Central Bank, based in Stillwater, Minn., is assuming the deposits and assets of Mainstreet Bank, whose eight branches will reopen Saturday as offices of Central Bank.

In addition, the FDIC agreed to share with M&T losses on about $338 million of Bradford Bank's loans and other assets, and struck a similar agreement with Central Bank for around $268 million of Mainstreet Bank's.

The failure of Bradford Bank is expected to cost the deposit insurance fund an estimated $97 million; that of Mainstreet Bank about $95 million, the FDIC said.

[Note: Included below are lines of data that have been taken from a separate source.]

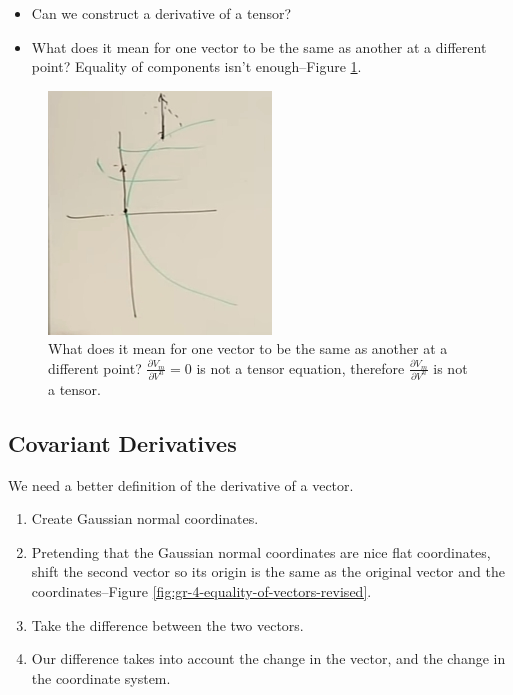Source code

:\documentclass[]{article}
\begin{document}
\begin{itemize}
	\item Can we construct a derivative of a tensor?
	\item What does it mean for one vector to be the same as another at a different point? Equality of components isn't enough--Figure \ref{fig:gr-4-equality-of-vectors}. 
\end{itemize}

\begin{figure}[H]
	\begin{center}
		\caption[Comparing vectors at different points]{What does it mean for one vector to be the same as another at a different point? $\frac{\partial V_m}{\partial V^n}=0$ is not a tensor equation, therefore $\frac{\partial V_m}{\partial V^n}$ is not a tensor.}\label{fig:gr-4-equality-of-vectors}
		\includegraphics{gr-4-equality-of-vectors}
	\end{center}
\end{figure}

\subsection{Covariant Derivatives}

We need a better definition of the derivative of a vector.

\begin{enumerate}
	\item Create Gaussian normal coordinates.
	\item Pretending that the Gaussian normal coordinates are nice flat coordinates, shift the second vector so its origin is the same as the original vector and the coordinates--Figure \ref{fig:gr-4-equality-of-vectors-revised}.
	\item Take the difference between the two vectors.
	\item Our difference takes into account the change in the vector, and the change in the coordinate system.
\end{enumerate}
\end{document}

Hundreds more banks are expected to fail in the next few years largely because of souring loans for commercial real estate. The number of banks on the FDIC's confidential "problem list" jumped to 416 at the end of June from 305 in the first quarter. That's the highest number since June 1994, during the savings-and-loan crisis.

Last week, Guaranty Bank became the second-largest U.S. bank to fail this year after the big Texas lender was shut down and most of its operations sold at a loss of billions of dollars for the government to a major Spanish bank. The failure, the 10th-largest in U.S. history, is expected to cost the insurance fund an estimated $3 billion.

The sale of most of Austin-based Guaranty's operations to the U.S. division of Banco Bilbao Vizcaya Argentaria, Spain's No. 2 bank, market the first time a foreign bank has bought a failed American bank during the current financial crisis.